After one strand of DNA is attached to each bead, the strand itself is cloned in such a way that each bead has multiple copies of the strand that was attached to it first. The beads are then moved onto a small glass slide and a laser printer examines the DNA strands and selects those beads that contain the correct strands. Thus, full-fledged DNA molecules are sent to special cells, and all unwanted or defective DNA remains on the glass.
Genome lab 3D laser printer
This process starts with one million strands of DNA grown in the lab and ends up with a billion cloned, quality strands sorted at up to a hundred strands per second. As Heinz put it, this will make DNA a commodity.
"Anyone can be a genetic designer"
Of course, that's a little scary considering some of the consumer products that have managed to hit the market today, but it's surprising. We are already living in the future. We are no longer only printing cases for our smartphones, we are able to create life through 3D printing.
Yes, it will probably be 3D printed life that will turn into space dinosaurs that can eat us, but, you must admit, this is a truly exciting prospect.
If you want to learn more about the DNA laser printing process, watch this video and slideshow that explains the process in more detail: Back in 2014, Curiosity rover chief engineer at NASA's Jet Propulsion Laboratory, Adam Steltzner, proposed the idea of colonizing Mars with 3D printed humans. At the time, it seemed like a great and fantastic idea.
The essence of the idea was to use the encoded genetic code in the genome of bacteria to transfer information about a person to other planets. That is, to embed human genomes into the DNA of microorganisms, because, as you know, bacteria can perfectly fly to Mars. Accordingly, bacteria can be used as computer memory, like a flash drive that was sent to Mars.

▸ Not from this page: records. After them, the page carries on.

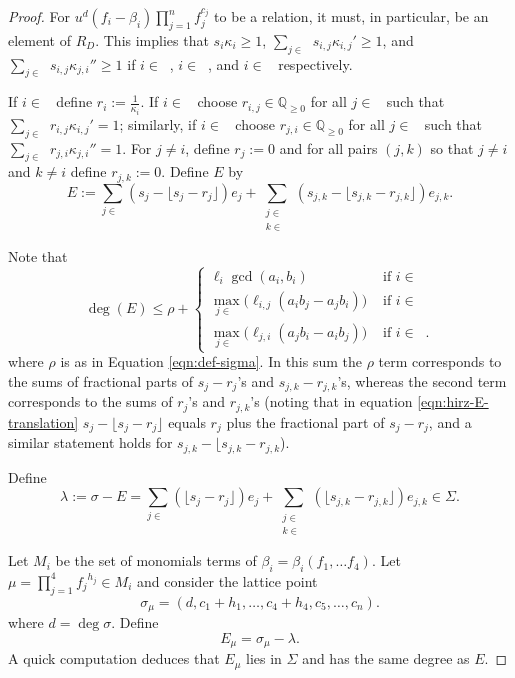 \documentclass{amsart}
\theoremstyle{plain}
\theoremstyle{definition}
\theoremstyle{remark}
\numberwithin{equation}{section}
\newcommand\bq{{\mathbb Q}}
\newcommand\bida{a}
\newcommand\bidb{b}
\DeclareMathOperator{\Te}{T_=}
\DeclareMathOperator{\Tp}{T_+}
\DeclareMathOperator{\Tm}{T_-}
\begin{document}
\begin{proof}
For $u^d (f_i - \beta_i)\prod_{j=1}^n f_j^{c_j}$ to be a relation, it must, in particular, be an element of $R_D$. This implies that $s_i\kappa_i\ge 1$, $\sum_{j\in \Tm} s_{i,j}\kappa_{i,j}' \ge 1$, and $\sum_{j\in \Tp} s_{i,j}\kappa_{j,i}'' \ge 1$ if $i\in \Te$, $i\in \Tp$, and $i\in \Tm$ respectively.

If $i\in \Te$ define $r_i := \frac{1}{\kappa_i}$.  If $i\in \Tp$ choose $r_{i,j}\in \bq_{\ge 0}$ for all $j\in \Tm$ such that $\sum_{j\in \Tm} r_{i,j}\kappa_{i,j}' = 1$; similarly, if $i\in \Tm$ choose $r_{j,i}\in \bq_{\ge 0}$ for all $j\in \Tp$ such that $\sum_{j\in \Tm} r_{j,i}\kappa_{j,i}'' = 1$.  For $j\ne i$, define $r_j := 0$ and for all pairs $(j,k)$ so that $j \neq i$ and $k \neq i$ define $r_{j,k} := 0$.
Define $E$ by
\begin{equation}\label{eqn:hirz-E-translation}
	E := \sum_{j\in \Te} (s_j - \lfloor s_j - r_j \rfloor) e_j + \sum_{\substack{j \in 
	\Tp \\ k \in \Tm}} (s_{j,k} - \lfloor s_{j,k} - r_{j,k} \rfloor) e_{j,k}.
\end{equation}


Note that
\[
	\deg(E) \le \rho + \begin{cases}
	\ell_i \gcd(\bida_i, \bidb_i)	&\mbox{ if } i \in \Te \\
	\max_{j \in \Tm} \bigl(\ell_{i, j} (\bida_i \bidb_j - \bida_j \bidb_i)\bigr)
	&\mbox{ if } i \in \Tp \\
	\max_{j \in \Tp} \bigl(\ell_{j, i} (\bida_j \bidb_ i - \bida_i \bidb_j) \bigr)
	&\mbox{ if } i \in \Tm. \end{cases}
\]
where $\rho$ is as in Equation \ref{eqn:def-sigma}.  In this sum the $\rho$ term corresponds to the sums of fractional parts of $s_j - r_j$'s and $s_{j,k} - r_{j,k}$'s, whereas the second term corresponds to the sums of $r_j$'s and $r_{j,k}$'s (noting that in equation \ref{eqn:hirz-E-translation} $s_j - \lfloor s_j - r_j \rfloor$ equals $r_j$ plus the fractional part of $s_j - r_j$, and a similar statement holds for $s_{j,k} - \lfloor s_{j,k} - r_{j,k}$).

Define
\begin{equation}\label{eqn:defn-lambda}
	\lambda := \sigma - E = \sum_{j\in \Te} (\lfloor s_j - r_j\rfloor) e_j + \sum_{\substack{j\in \Tp \\ k\in \Tm}} ( \lfloor s_{j,k} - r_{j,k}\rfloor)e_{j,k}\in \Sigma.
 \end{equation}

Let $M_i$ be the set of monomials terms of $\beta_i = \beta_i(f_1, \ldots f_4)$.  Let $\mu = \prod_{j=1}^4
{f_j}^{h_j}\in M_i$ and consider the lattice point 
\[
	\sigma_\mu = (d, c_1 + h_1, \ldots, c_4+h_4, c_5, \ldots, c_n).
\]
where $d = \deg \sigma$.
Define 
\[
	E_\mu = \sigma_\mu - \lambda.
\]
A quick computation deduces that $E_\mu$ lies in $\Sigma$ 
and has the same degree as $E$.


\end{proof}
\end{document}

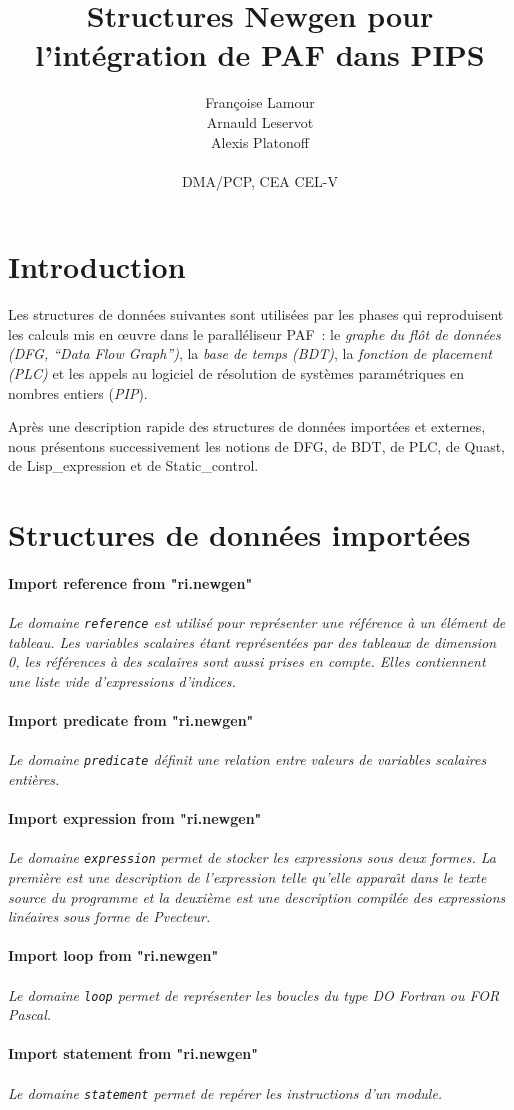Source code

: \documentclass{article}
\title{Structures Newgen pour l'int\'egration de PAF dans PIPS}
\author{Fran\c{c}oise Lamour \\
        Arnauld Leservot \\
        Alexis Platonoff \\
        \\
        DMA/PCP, CEA CEL-V}
\newcommand{\domain}[2]{\paragraph{{#1}}\paragraph{}{\em #2}}
\begin{document}
\maketitle

\section*{Introduction}

Les structures de donn\'ees suivantes sont utilis\'ees par les phases qui 
reproduisent les calculs mis en \oe uvre dans le parall\'eliseur PAF~: le {\em 
graphe du fl\^ot de donn\'ees (DFG, ``Data Flow Graph'')}, la {\em base de 
temps (BDT)}, la {\em fonction de placement (PLC)} et les appels au logiciel de
r\'esolution de syst\`emes param\'etriques en nombres entiers ({\em PIP}).

Apr\`es une description rapide des structures de donn\'ees import\'ees et 
externes, nous pr\'esentons successivement les notions de DFG, de BDT, de PLC, 
de Quast, de Lisp\_expression et de Static\_control.

\section{Structures de donn\'ees import\'ees}

\domain{Import reference from "ri.newgen"}
{Le domaine {\tt reference} est utilis\'e pour repr\'esenter une r\'ef\'erence 
\`a un \'el\'ement de tableau. Les variables scalaires \'etant repr\'esent\'ees
par des tableaux de dimension 0, les r\'ef\'erences \`a des scalaires sont 
aussi prises en compte. Elles contiennent une liste vide d'expressions 
d'indices.}

\domain{Import predicate from "ri.newgen"}
{Le domaine {\tt predicate} d\'efinit une relation entre valeurs de variables 
scalaires enti\`eres.}

\domain{Import expression from "ri.newgen"}
{Le domaine {\tt expression} permet de stocker les expressions sous deux 
formes. La premi\`ere est une description de l'expression telle qu'elle 
appara\^{\i}t dans le texte source du programme et la deuxi\`eme est une 
description compil\'ee des expressions lin\'eaires sous forme de Pvecteur.}

\domain{Import loop from "ri.newgen"}
{Le domaine {\tt loop} permet de repr\'esenter les boucles du type DO Fortran ou
FOR Pascal.}

\domain{Import statement from "ri.newgen"}
{Le domaine {\tt statement} permet de rep\'erer les instructions d'un module.}
\end{document}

The idea was fantastic, because it was not clear how to recode this information back. Adam Stenzler suggested using 3D printing, as they already knew how to recreate human tissues and organs.
American geneticist Craig Venter began work on the development of a "digital biological converter" that would be able to transfer a digital file at the speed of light and recreate the original version in a new location.
Three years later, a team of scientists, including Craig Venter, published an article in Nature Biotechnology presenting the results of their work. The article describes the development and use of a prototype digital biological converter (hereinafter referred to as Digital-to-Biological Converter, DBC), which produces components without human intervention. He can then combine those same components and automatically create high-precision synthetic DNA.
When testing, the scientists transferred a file with DNA information to the DBC. He, in turn, converted this information into oligonucleotides using tools developed by Synthetics Genomics (gene synthesis and the Gibson Assembly ™ method for recreating synthetic DNA with high fidelity).
Taking this DNA as a template, the DBC converter produced a series of biological materials - RNA, proteins and viral particles.